» **To do**
Find the line with "## Depth Mapping" in the entries below, then output every line from it down to the line with "Just compile and", exactly and with no pictures.

[Stored items from a collection]
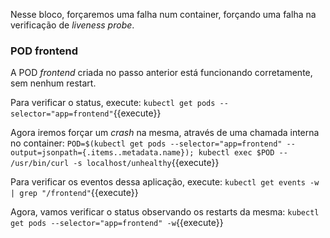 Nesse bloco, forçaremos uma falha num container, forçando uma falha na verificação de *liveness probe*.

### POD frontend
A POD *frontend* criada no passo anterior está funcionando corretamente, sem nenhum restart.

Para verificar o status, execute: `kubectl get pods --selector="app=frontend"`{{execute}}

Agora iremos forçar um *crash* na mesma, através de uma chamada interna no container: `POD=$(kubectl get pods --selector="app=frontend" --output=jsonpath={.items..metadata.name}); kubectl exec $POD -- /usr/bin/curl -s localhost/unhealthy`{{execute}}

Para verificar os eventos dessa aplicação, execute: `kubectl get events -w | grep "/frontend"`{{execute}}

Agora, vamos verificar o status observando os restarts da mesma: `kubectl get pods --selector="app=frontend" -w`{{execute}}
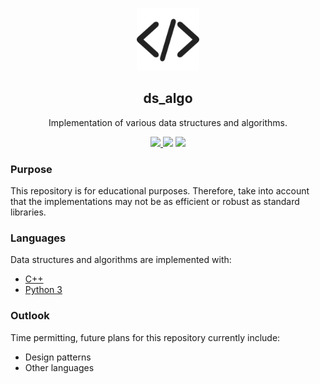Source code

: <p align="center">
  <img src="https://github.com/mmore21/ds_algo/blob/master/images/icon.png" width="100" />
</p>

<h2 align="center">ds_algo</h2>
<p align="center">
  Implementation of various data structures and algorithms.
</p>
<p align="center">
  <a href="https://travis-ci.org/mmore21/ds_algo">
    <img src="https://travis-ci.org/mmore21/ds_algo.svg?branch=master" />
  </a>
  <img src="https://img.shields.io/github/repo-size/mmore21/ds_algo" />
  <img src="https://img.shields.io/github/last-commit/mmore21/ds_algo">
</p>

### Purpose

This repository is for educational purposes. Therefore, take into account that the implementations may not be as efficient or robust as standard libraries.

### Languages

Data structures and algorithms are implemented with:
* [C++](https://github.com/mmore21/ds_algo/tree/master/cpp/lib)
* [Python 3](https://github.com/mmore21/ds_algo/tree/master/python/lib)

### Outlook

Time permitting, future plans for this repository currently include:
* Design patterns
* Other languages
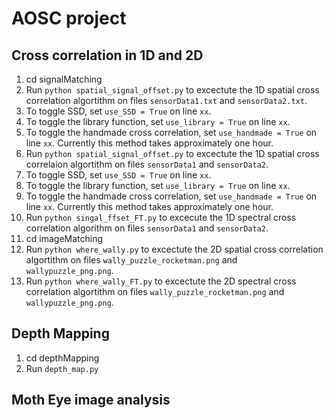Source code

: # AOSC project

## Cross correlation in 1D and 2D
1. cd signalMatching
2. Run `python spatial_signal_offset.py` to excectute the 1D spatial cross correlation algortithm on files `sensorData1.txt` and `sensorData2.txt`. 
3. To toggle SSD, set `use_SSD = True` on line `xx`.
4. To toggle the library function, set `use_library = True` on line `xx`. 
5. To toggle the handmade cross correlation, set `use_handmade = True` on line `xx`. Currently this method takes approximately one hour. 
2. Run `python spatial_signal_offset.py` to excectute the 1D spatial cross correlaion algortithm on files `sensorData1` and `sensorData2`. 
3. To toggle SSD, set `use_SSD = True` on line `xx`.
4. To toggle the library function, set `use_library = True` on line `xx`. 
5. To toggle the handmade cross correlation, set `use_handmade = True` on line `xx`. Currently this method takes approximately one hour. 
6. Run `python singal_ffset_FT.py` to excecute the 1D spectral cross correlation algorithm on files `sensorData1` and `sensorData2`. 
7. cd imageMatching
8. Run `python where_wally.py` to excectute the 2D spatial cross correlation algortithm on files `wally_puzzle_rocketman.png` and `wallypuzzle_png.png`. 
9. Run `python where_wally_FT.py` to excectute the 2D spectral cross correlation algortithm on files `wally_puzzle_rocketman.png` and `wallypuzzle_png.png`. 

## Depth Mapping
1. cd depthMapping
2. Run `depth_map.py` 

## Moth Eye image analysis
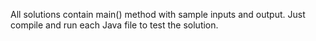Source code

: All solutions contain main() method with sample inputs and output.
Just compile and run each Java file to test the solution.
==
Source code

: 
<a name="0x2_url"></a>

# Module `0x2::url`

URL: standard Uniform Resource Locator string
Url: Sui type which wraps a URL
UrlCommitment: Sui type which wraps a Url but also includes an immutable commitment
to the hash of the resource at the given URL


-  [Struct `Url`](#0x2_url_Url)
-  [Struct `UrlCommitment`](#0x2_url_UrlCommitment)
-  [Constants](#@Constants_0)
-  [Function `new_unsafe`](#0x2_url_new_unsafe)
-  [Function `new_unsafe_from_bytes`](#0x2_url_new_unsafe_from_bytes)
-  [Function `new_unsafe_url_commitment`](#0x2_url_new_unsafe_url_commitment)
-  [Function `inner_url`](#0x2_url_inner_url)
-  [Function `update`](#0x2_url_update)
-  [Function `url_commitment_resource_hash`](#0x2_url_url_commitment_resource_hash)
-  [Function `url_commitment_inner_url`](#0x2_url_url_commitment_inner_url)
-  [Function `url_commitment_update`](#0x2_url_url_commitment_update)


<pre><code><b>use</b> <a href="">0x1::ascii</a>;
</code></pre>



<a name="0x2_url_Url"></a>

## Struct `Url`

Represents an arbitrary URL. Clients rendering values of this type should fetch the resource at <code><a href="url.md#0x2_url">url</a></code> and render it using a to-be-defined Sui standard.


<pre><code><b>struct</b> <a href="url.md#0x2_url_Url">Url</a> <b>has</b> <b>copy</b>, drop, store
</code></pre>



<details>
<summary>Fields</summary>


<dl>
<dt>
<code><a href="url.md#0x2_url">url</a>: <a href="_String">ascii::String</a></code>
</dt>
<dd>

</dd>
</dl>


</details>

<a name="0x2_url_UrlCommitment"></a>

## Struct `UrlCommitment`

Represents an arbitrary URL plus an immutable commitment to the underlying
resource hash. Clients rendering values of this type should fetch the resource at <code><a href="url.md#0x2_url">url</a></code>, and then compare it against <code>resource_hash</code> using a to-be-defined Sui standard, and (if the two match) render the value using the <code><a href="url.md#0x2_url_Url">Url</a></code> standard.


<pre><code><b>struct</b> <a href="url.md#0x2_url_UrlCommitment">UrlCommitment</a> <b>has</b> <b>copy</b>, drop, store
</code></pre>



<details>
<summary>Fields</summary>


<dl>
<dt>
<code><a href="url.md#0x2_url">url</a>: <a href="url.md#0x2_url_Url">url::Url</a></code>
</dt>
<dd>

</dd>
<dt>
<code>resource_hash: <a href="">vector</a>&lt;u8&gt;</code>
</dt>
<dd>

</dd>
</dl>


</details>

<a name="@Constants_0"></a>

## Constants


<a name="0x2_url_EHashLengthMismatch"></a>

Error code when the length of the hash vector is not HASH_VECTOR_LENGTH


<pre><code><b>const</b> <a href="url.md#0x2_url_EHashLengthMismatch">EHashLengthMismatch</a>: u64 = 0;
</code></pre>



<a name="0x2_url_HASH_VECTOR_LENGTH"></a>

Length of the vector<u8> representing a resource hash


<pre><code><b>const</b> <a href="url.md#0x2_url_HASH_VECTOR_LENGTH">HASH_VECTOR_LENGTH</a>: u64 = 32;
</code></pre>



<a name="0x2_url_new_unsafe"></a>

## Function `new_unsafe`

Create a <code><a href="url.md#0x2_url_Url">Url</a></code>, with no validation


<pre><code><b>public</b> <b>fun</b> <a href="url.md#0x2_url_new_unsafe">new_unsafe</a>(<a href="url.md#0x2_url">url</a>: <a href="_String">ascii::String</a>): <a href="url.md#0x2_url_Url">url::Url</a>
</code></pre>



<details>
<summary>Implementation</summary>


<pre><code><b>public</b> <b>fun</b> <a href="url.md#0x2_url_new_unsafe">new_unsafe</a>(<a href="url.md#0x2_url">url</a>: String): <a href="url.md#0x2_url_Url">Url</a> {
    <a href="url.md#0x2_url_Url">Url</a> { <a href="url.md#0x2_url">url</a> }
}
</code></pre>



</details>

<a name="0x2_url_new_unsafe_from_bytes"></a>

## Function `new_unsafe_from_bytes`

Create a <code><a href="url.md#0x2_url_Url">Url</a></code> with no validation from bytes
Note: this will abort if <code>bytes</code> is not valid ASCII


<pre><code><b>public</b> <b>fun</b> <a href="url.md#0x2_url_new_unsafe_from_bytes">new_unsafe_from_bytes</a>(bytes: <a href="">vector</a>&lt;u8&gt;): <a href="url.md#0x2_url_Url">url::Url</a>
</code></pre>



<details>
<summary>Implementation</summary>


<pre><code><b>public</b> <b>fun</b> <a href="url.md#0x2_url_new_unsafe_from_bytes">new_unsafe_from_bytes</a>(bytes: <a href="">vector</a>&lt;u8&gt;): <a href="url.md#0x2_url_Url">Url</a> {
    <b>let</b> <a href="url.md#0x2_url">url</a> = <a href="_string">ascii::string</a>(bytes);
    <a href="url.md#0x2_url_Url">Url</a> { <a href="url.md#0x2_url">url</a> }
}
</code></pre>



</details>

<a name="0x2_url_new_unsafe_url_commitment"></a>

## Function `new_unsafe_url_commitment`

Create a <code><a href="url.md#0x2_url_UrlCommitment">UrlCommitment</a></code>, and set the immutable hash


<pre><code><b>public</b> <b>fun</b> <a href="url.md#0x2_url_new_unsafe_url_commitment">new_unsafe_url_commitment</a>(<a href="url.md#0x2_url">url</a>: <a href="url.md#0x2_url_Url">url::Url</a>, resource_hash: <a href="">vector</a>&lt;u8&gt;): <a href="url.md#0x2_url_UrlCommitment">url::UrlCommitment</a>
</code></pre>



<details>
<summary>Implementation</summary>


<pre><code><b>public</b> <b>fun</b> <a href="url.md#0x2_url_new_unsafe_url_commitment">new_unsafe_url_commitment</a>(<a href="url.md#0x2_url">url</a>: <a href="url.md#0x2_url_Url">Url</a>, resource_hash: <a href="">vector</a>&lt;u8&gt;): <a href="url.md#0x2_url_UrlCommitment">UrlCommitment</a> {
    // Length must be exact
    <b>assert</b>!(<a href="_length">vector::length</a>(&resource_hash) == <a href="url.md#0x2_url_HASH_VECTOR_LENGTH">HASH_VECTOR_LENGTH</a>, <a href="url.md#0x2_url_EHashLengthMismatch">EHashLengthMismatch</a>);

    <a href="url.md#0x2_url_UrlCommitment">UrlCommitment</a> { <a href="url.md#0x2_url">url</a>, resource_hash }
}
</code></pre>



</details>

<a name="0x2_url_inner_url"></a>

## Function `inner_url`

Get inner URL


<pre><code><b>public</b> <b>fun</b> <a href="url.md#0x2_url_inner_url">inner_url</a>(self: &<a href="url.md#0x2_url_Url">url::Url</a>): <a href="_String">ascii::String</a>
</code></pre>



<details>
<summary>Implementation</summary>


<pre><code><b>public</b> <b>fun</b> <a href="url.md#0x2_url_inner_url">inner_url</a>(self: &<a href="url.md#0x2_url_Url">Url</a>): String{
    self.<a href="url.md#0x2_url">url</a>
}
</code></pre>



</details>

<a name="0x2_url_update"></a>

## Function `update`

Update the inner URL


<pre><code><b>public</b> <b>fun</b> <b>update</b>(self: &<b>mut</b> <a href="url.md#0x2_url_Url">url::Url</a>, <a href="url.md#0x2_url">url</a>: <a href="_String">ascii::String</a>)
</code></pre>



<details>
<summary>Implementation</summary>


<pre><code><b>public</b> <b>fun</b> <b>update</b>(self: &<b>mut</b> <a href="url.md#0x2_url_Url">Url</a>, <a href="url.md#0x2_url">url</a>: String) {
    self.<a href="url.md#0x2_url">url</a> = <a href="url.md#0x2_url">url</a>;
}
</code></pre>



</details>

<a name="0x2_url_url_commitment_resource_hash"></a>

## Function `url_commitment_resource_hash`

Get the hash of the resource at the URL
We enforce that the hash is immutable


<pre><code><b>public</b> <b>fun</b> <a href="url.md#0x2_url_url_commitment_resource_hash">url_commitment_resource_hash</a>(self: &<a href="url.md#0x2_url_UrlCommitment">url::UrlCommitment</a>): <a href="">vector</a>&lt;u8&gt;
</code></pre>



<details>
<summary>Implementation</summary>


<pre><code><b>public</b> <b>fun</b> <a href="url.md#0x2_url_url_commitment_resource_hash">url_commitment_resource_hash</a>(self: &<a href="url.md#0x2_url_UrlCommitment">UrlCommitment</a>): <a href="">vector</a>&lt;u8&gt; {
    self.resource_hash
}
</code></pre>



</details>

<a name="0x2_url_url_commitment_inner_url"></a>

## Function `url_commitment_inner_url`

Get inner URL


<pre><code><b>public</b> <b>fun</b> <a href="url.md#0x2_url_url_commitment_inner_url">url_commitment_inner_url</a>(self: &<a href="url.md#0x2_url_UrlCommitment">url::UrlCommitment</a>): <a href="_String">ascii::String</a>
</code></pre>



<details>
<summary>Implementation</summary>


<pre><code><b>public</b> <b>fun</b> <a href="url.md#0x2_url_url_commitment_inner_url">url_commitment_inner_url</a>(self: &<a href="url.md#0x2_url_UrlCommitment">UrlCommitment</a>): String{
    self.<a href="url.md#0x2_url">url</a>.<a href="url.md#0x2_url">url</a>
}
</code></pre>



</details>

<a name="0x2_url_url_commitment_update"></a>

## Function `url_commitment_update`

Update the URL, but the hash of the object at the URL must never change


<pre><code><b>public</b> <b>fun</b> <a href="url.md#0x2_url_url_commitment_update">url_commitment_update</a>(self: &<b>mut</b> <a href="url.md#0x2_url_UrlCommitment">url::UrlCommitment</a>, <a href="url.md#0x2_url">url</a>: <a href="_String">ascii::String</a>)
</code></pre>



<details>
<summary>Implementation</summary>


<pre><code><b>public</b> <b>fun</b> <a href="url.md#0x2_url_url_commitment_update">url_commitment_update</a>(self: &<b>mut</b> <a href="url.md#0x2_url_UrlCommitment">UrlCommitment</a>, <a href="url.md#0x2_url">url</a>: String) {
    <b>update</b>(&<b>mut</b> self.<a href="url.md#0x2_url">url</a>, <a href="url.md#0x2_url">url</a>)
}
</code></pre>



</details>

» **Output of the exercise**
## Depth Mapping
1. cd depthMapping
2. Run `depth_map.py` 

## Moth Eye image analysis
Source code

: All solutions contain main() method with sample inputs and output.
Just compile and run each Java file to test the solution.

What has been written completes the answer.